Prompt
Among the entries that follow, the required portion opens with the line containing "Where we're headed" and closes with the line containing "Locate this file in a browser". Give that portion again exactly, and nothing else.
-- Data follows --
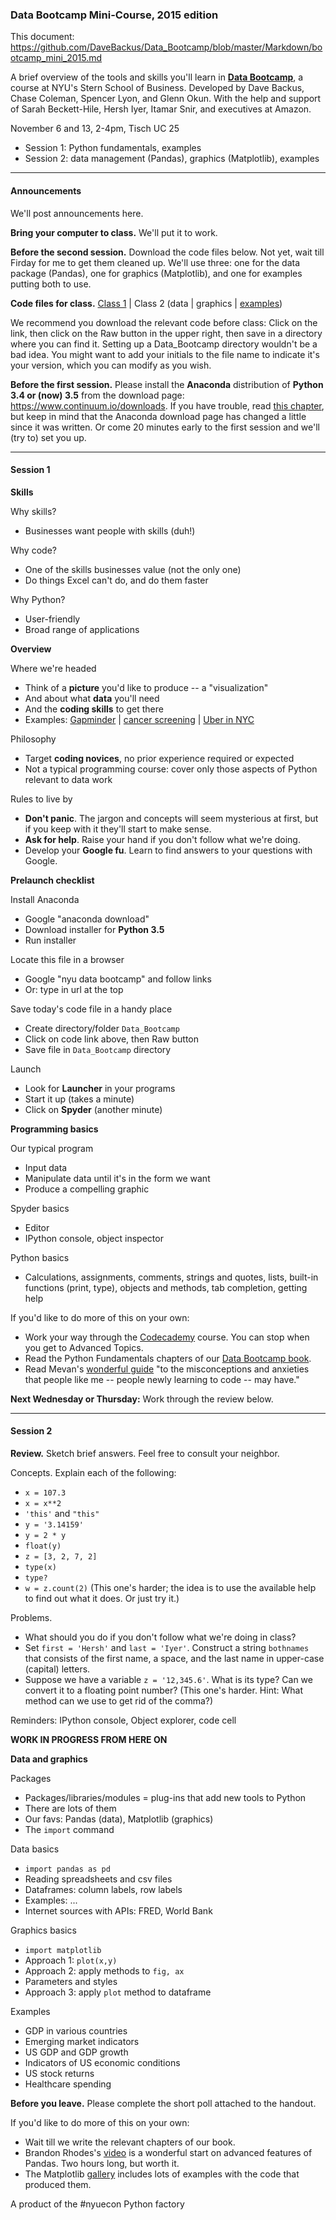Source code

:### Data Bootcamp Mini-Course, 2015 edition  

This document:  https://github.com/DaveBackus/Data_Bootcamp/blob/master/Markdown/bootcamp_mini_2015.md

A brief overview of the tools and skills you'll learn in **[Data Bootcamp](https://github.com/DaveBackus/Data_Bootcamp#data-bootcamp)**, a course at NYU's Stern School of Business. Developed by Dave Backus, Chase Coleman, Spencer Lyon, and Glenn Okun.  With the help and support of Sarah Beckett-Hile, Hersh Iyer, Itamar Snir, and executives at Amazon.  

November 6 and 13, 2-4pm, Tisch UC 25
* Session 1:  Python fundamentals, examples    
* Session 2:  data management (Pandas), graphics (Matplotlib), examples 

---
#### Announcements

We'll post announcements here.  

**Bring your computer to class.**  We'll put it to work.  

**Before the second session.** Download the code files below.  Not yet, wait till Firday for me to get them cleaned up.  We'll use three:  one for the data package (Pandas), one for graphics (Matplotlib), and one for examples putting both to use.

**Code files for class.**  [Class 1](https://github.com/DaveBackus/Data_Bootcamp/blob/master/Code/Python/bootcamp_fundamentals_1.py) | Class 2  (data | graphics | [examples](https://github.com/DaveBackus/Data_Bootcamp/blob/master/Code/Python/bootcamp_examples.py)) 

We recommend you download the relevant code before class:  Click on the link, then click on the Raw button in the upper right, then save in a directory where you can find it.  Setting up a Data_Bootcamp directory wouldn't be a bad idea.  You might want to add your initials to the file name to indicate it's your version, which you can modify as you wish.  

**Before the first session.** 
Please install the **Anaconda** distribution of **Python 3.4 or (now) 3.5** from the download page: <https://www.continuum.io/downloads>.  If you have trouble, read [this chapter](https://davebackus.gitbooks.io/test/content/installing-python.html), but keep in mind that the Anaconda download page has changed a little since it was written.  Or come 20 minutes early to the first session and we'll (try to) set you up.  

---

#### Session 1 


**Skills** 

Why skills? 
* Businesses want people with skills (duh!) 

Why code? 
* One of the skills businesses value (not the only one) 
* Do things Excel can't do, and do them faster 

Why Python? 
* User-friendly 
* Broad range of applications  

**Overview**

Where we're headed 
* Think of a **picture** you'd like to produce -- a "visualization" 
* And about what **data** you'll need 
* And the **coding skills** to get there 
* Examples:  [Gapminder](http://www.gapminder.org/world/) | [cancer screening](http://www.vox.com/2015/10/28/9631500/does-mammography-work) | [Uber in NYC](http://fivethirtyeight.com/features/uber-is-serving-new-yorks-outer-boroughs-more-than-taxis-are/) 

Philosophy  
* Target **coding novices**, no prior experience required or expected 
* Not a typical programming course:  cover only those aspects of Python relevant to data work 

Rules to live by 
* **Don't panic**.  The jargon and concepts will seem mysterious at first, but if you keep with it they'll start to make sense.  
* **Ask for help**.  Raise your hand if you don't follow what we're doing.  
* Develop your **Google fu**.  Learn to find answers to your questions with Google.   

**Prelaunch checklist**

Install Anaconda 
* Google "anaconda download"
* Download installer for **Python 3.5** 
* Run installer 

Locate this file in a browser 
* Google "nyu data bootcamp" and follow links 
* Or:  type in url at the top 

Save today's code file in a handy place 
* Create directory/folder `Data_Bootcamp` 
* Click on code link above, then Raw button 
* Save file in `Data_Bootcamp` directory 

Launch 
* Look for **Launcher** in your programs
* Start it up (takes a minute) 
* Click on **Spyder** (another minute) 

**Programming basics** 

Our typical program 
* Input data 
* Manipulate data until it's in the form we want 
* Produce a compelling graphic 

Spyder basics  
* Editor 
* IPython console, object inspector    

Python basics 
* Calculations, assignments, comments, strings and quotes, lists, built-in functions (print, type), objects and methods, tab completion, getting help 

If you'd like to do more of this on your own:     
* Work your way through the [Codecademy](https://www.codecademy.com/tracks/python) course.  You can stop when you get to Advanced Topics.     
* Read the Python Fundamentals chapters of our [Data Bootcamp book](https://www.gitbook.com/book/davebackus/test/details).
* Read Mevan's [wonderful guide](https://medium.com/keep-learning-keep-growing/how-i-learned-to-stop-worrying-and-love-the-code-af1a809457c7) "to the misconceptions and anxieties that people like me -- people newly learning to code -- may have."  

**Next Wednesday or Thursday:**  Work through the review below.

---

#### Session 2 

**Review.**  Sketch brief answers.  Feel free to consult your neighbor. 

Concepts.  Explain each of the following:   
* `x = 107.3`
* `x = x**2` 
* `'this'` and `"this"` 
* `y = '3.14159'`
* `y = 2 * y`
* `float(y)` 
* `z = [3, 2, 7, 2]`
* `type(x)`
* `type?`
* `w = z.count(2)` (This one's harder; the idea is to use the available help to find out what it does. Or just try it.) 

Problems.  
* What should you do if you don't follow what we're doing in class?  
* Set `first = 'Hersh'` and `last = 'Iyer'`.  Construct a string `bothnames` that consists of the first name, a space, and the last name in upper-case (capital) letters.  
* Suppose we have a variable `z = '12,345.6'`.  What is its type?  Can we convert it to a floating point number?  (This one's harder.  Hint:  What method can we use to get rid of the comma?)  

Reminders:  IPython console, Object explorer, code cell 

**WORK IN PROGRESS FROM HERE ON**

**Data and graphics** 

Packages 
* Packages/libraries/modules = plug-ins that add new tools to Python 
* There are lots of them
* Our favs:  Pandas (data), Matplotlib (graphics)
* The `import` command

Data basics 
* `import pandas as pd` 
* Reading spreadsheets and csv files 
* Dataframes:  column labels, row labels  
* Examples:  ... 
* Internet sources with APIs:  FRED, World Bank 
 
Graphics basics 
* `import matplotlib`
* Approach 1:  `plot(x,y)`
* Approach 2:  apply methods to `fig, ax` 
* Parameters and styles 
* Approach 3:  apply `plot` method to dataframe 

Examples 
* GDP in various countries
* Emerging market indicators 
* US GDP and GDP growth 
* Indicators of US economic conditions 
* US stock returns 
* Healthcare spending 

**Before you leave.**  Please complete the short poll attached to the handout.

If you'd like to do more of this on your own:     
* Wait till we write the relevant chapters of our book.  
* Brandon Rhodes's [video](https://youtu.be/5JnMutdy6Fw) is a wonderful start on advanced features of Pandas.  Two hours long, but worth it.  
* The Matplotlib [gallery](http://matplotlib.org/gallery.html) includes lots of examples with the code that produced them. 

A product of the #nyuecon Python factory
-- Data concluded --
Task answer
Where we're headed 
* Think of a **picture** you'd like to produce -- a "visualization" 
* And about what **data** you'll need 
* And the **coding skills** to get there 
* Examples:  [Gapminder](http://www.gapminder.org/world/) | [cancer screening](http://www.vox.com/2015/10/28/9631500/does-mammography-work) | [Uber in NYC](http://fivethirtyeight.com/features/uber-is-serving-new-yorks-outer-boroughs-more-than-taxis-are/) 

Philosophy  
* Target **coding novices**, no prior experience required or expected 
* Not a typical programming course:  cover only those aspects of Python relevant to data work 

Rules to live by 
* **Don't panic**.  The jargon and concepts will seem mysterious at first, but if you keep with it they'll start to make sense.  
* **Ask for help**.  Raise your hand if you don't follow what we're doing.  
* Develop your **Google fu**.  Learn to find answers to your questions with Google.   

**Prelaunch checklist**

Install Anaconda 
* Google "anaconda download"
* Download installer for **Python 3.5** 
* Run installer 

Locate this file in a browser 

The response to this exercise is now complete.